PROBLEM STATEMENT - In the records below, find the line that contains "- [ ] Synthetic", then write out that line and each one after it exactly, up to and including the last.

Source texts of formatted documents -
◇ ◇ ◇ ◇ ◇

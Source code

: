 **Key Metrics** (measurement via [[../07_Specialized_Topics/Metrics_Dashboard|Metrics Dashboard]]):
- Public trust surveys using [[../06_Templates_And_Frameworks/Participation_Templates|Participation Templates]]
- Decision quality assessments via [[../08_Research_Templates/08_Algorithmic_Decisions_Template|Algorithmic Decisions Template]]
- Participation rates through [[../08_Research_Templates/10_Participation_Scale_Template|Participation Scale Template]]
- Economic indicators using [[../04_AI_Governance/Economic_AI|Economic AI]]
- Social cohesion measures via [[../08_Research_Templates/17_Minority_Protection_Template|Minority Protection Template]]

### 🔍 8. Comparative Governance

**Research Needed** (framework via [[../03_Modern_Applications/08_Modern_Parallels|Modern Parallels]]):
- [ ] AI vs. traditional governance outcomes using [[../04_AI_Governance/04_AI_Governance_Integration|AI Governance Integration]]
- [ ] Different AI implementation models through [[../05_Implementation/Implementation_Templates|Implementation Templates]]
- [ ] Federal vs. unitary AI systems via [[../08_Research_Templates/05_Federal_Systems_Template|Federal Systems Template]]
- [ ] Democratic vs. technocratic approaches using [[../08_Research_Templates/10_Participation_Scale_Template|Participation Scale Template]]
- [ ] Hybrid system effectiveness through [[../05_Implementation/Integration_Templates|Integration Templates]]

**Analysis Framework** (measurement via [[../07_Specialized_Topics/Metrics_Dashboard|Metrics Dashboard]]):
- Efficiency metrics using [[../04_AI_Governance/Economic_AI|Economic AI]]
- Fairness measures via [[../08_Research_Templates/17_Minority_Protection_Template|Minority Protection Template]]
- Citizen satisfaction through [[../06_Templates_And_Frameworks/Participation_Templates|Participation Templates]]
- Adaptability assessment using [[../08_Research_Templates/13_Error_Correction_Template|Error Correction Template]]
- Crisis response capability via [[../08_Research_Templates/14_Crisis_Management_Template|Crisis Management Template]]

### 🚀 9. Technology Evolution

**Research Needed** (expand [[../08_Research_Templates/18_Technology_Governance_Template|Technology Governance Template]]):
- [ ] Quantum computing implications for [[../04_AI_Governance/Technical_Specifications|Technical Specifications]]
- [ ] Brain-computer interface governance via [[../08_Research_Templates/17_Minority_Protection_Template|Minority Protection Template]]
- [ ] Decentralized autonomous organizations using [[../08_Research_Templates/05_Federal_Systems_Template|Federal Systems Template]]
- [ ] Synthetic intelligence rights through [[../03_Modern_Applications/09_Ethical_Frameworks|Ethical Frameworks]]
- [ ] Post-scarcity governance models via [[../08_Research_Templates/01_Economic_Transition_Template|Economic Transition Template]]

◇ ◇ ◇ ◇ ◇

EXERCISE RESPONSE -
- [ ] Synthetic intelligence rights through [[../03_Modern_Applications/09_Ethical_Frameworks|Ethical Frameworks]]
- [ ] Post-scarcity governance models via [[../08_Research_Templates/01_Economic_Transition_Template|Economic Transition Template]]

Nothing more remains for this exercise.